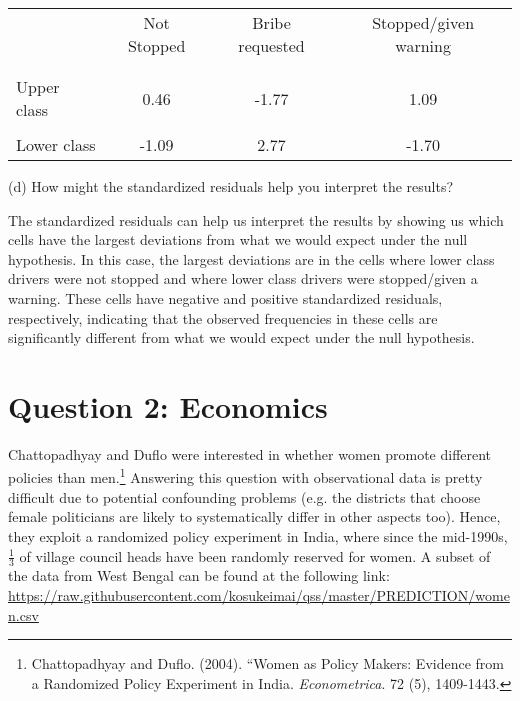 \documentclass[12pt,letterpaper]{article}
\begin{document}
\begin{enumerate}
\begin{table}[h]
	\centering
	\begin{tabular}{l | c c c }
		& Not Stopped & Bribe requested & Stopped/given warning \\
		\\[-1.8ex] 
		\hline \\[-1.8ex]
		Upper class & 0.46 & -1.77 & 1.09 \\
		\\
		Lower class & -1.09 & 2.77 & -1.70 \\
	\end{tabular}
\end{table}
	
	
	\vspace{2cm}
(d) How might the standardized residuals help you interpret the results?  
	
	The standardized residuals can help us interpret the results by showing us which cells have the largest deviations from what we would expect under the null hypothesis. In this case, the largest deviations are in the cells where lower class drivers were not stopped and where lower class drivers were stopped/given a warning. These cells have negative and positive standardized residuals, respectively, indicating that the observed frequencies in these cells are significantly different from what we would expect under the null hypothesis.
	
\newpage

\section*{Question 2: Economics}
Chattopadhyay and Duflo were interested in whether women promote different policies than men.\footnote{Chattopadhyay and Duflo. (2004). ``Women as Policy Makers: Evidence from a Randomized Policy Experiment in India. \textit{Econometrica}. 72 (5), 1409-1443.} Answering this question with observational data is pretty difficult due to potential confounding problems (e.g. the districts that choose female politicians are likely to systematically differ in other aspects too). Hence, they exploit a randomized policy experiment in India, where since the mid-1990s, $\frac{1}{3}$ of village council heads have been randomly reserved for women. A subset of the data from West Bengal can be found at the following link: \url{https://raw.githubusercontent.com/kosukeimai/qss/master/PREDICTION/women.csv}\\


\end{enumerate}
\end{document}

☆ ☆ ☆

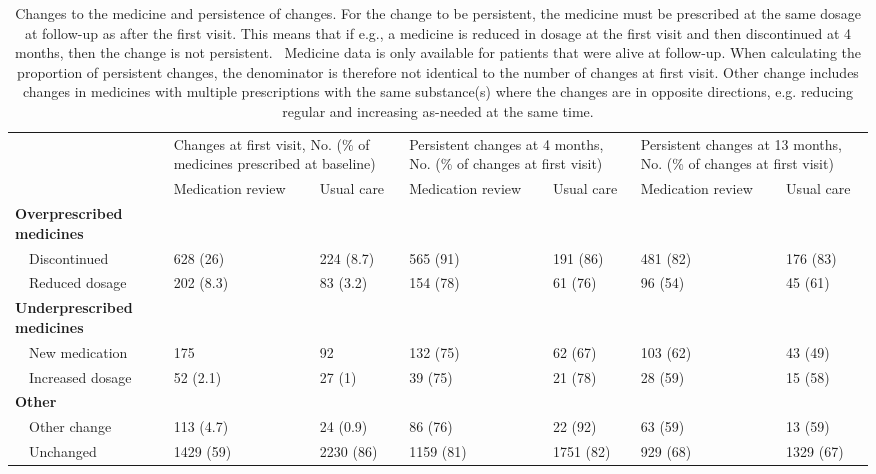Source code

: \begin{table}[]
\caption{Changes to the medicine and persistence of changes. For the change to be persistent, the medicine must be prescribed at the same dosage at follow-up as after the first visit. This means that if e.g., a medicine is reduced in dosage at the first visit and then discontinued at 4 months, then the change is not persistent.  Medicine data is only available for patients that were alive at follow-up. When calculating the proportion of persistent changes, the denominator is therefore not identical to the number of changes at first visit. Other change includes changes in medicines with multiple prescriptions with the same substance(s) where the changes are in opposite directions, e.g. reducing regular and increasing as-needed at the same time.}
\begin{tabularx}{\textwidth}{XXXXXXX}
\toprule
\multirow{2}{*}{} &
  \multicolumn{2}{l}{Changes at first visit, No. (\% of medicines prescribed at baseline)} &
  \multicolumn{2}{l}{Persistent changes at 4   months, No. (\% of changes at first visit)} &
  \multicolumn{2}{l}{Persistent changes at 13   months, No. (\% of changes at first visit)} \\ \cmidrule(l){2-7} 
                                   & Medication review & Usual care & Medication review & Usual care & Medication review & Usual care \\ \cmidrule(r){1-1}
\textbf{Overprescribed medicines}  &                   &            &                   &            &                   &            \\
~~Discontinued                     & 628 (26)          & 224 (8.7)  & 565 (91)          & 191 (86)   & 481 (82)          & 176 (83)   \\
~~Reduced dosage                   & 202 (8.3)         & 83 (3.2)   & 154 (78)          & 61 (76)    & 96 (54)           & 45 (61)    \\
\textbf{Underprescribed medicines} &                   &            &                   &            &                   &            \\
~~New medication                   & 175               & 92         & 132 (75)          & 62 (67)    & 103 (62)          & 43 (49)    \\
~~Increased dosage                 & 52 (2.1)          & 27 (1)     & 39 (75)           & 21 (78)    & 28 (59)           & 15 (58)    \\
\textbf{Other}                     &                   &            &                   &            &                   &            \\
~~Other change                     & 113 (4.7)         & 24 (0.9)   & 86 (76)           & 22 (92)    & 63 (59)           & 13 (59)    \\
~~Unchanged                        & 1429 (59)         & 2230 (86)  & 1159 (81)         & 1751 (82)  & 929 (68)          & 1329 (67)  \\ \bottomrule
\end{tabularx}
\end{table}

☆ ☆ ☆

TASK INSTRUCTIONS: Counting only lines that contain the string "cmidrule", how many are there in the data above? Give the number alone.

ANSWER TO THIS EXERCISE: 2